Nachdem die Vermietung einer Grundfläche für die Errichtung eines Superädifikats für die Verwendung zu Wohn- oder Geschäftszwecken mit der Raummiete gemäß § 1 MRG gleichzusetzen ist, sind auch die Vollausnahmebestimmungen gemäß § 1 Abs 2 sowie der Teilanwendungsbereich des MRG analog heranzuziehen. Im gegenständlichen Fall liegt bei der Errichtung eines Superädifikats (Gebäude auf fremdem Grund) in Form eines Einobjektehauses, das zum Betrieb eines Gastgewerbes errichtet wurde, eine Vollausnahme gemäß § 1 Abs 2 Z 5 MRG vor.
Aktuelle Entscheidung
Der Entscheidung des OGH mit der Geschäftszahl 4 Ob 157/18v lag folgender Sachverhalt zugrunde:
Die Klägerin schloss als Grundeigentümerin mit der Beklagten als Pächterin im Jahr 2016 einen Pachtvertrag an einem Grundstück samt Superädifikat zum Betrieb eines Gastgewerbes während der Sommermonate ab.

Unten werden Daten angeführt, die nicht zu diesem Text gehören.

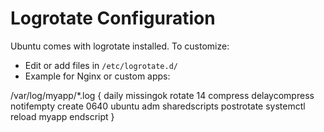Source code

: # Logrotate Configuration

Ubuntu comes with logrotate installed. To customize:

- Edit or add files in `/etc/logrotate.d/`
- Example for Nginx or custom apps:

/var/log/myapp/*.log {
daily
missingok
rotate 14
compress
delaycompress
notifempty
create 0640 ubuntu adm
sharedscripts
postrotate
systemctl reload myapp
endscript }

Das auf unbestimmte Zeit begründete Bestandverhältnis sollte von beiden Teilen unter Einhaltung einer sechsmonatigen Kündigungsfrist zum Ende eines jeden Kalendermonats gekündigt werden können.
In der Folge kündigte die Klägerin (Verpächterin) den Bestandvertrag zum 31.10.2017 gerichtlich auf. Das Erstgericht erkannte die Aufkündigung für rechtswirksam und begründete seine Ansicht damit, dass selbst für den Fall, dass das MRG für Superädifikate bzw die gegenständliche Fläche analog anzuwenden wäre, von der Vollausnahmebestimmung des § 1 Abs 2 Z 5 MRG auszugehen sei, da im gegenständlichen Fall ein Objekt mit nicht mehr als zwei Geschäftsräumlichkeiten vorliege. Demnach bedürfe es keines wichtigen Grundes gemäß § 30 MRG.

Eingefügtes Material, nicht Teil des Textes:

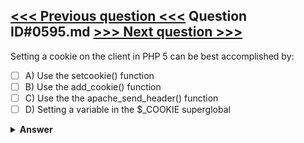 [<<< Previous question <<<](0594.md)   Question ID#0595.md   [>>> Next question >>>](0596.md)
---

Setting a cookie on the client in PHP 5 can be best accomplished by:

- [ ] A) Use the setcookie() function
- [ ] B) Use the add_cookie() function
- [ ] C) Use the the apache_send_header() function
- [ ] D) Setting a variable in the $_COOKIE superglobal

<details><summary><b>Answer</b></summary>
<p>
  Answer: <strong>A</strong>
</p>
</details>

Das Berufungsgericht bestätigte die Entscheidung des Erstgerichtes und ließ die ordentliche Revision an den OGH deshalb zu, weil zur Frage unter welchen Voraussetzungen eine analoge Anwendung der Kündigungsschutzbestimmungen auf nach dem 31.12.2001 abgeschlossene Mietverhältnisse über „Superädifikats-Freiflächen“ keine höchstgerichtliche Rechtsprechung vorliege.

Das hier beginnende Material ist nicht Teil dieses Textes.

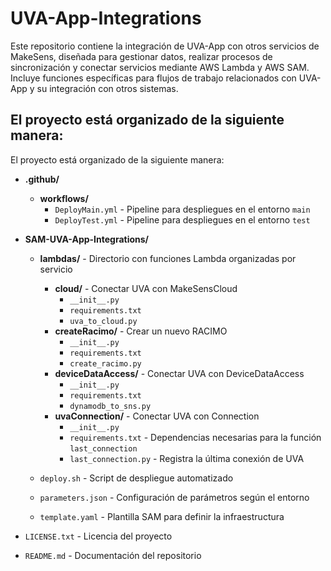 # UVA-App-Integrations
Este repositorio contiene la integración de UVA-App con otros servicios de MakeSens, diseñada para gestionar datos, realizar procesos de sincronización y conectar servicios mediante AWS Lambda y AWS SAM. Incluye funciones específicas para flujos de trabajo relacionados con UVA-App y su integración con otros sistemas.

## El proyecto está organizado de la siguiente manera:
El proyecto está organizado de la siguiente manera:

- **.github/**
  - **workflows/**
    - `DeployMain.yml`  - Pipeline para despliegues en el entorno `main`
    - `DeployTest.yml`  - Pipeline para despliegues en el entorno `test`

- **SAM-UVA-App-Integrations/**
  - **lambdas/**  - Directorio con funciones Lambda organizadas por servicio
    - **cloud/** - Conectar UVA con MakeSensCloud
      - `__init__.py`
      - `requirements.txt`
      - `uva_to_cloud.py`
    - **createRacimo/** - Crear un nuevo RACIMO
      - `__init__.py`
      - `requirements.txt`
      - `create_racimo.py`
    - **deviceDataAccess/** - Conectar UVA con DeviceDataAccess
      - `__init__.py`
      - `requirements.txt`
      - `dynamodb_to_sns.py`
    - **uvaConnection/** - Conectar UVA con Connection
      - `__init__.py`
      - `requirements.txt`  - Dependencias necesarias para la función `last_connection`
      - `last_connection.py`  - Registra la última conexión de UVA

  - `deploy.sh`  - Script de despliegue automatizado
  - `parameters.json`  - Configuración de parámetros según el entorno
  - `template.yaml`  - Plantilla SAM para definir la infraestructura

- `LICENSE.txt`  - Licencia del proyecto
- `README.md`  - Documentación del repositorio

OGH zur Errichtung eines Superädifikats
In seiner rechtlichen Begründung führte das Höchstgericht zunächst aus, dass die Miete von unbebauten Flächen als solche nicht in den Geltungsbereich des MRG fällt. In der Folge verwies es auf die ständige Rechtsprechung, wonach aufgrund der Schutzbedürftigkeit des Mieters das MRG auf die Vermietung von Grundstücken zwecks Errichtung eines Superädifikats zu Wohn- oder Geschäftszwecken und damit auch die Kündigungsschutzbestimmungen analog anzuwenden sind. Nach der Judikatur fallen unter den Begriff Geschäftsräumlichkeiten auch dreidimensional abgeschlossene, geschäftlichen Zwecken dienende Gebilde. So hat der OGH auch eine Schirmbar mit Windverglasung als Geschäftsräumlichkeit qualifiziert. Demnach ist ein „Hütterl“ auf einem fremden Grundstück in Teichnähe als Geschäftsräumlichkeit zu qualifizieren.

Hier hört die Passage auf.